However, the profitability last year was already partially offset by inflationary pressures in the cost base, particularly in distribution costs.

Meanwhile, Tesco forecast lower retail adjusted operating profits of between £2.4bn and £2.6bn for the current 2022/23 financial year. This expected profit range was both lower than forecast and wider than usual to reflect the “significant uncertainties” in the trading environment and its commitment to maintaining price competitiveness.

Tesco’s shares dropped 3.9% on Wednesday to 259.8p by lunchtime, having fallen as low as 251.6p in early trading, and hit their lowest level since October as the City absorbed its guidance.

AJ Bell said the forecast dip in profits “cast a chill across the supermarket sector”, adding: “The coming months will be challenging for Tesco as it faces higher cost inflation and a potential shift in how consumers spend their money.”

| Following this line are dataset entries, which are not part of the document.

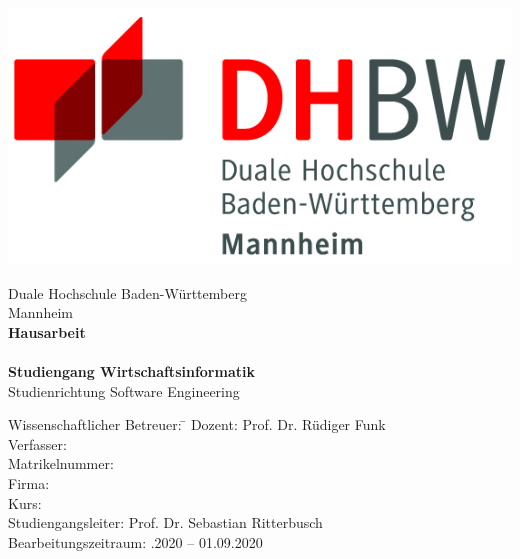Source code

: \begin{titlepage}
    \begin{minipage}{\textwidth}
            \vspace{-2cm}
            \noindent 
            \hfill   \includegraphics{img/logo.jpg}
    \end{minipage}
    \vspace{1em}
    \sffamily
    \begin{center}
        \textsf{\large{}Duale Hochschule Baden-W\"urttemberg\\[1.5mm] Mannheim}\\[2em]
        \textsf{\textbf{\Large{}Hausarbeit}}\\[3mm]
        \textsf{\textbf{\DerTitelDerArbeit}} \\[1.5cm]
        \textsf{\textbf{\Large{}Studiengang Wirtschaftsinformatik}\\[3mm] \textsf{Studienrichtung Software Engineering}}
        
        \vspace{3em}
    \vfill
    
    \begin{minipage}{\textwidth}
    
    \begin{tabbing}
        Wissenschaftlicher Betreuer: \hspace{0.85cm}\=\kill
        Dozent: \> Prof. Dr. Rüdiger Funk \\[1.5mm]
        Verfasser: \> \DerAutorDerArbeit \\[1.5mm]
        Matrikelnummer:  \\[1.5mm]
        Firma: \> \DerNameDerFirma  \\[1.5mm]
        Kurs: \> \DieKursbezeichnung \\[1.5mm]
        Studiengangsleiter: \> Prof. Dr. Sebastian Ritterbusch  \\[1.5mm]
        Bearbeitungszeitraum: .2020 -- 01.09.2020
    \end{tabbing}
    \end{minipage}
    
    \end{center}
    
    \end{titlepage}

However, Bernstein suggested Tesco’s cautious guidance could be underplaying its underlying market strength. “Net switching gains are positive and share gains are consistent over the last year. Any commentary about reinvesting for the customer should be taken with a pinch of salt, in our view, as a political move to sound cautious given the current consumer environment”

Barclays also suggested that concerns over Tesco’s guidance could be overdone. “We expect that the market will be most focused on that dynamic initially. [But] we continue to think that Tesco is doing the right things for its customers and that this will continue to fuel its market share momentum.”

Tesco shares remain up 12.2% year on year, but have fallen back by more than 11% so far in 2022.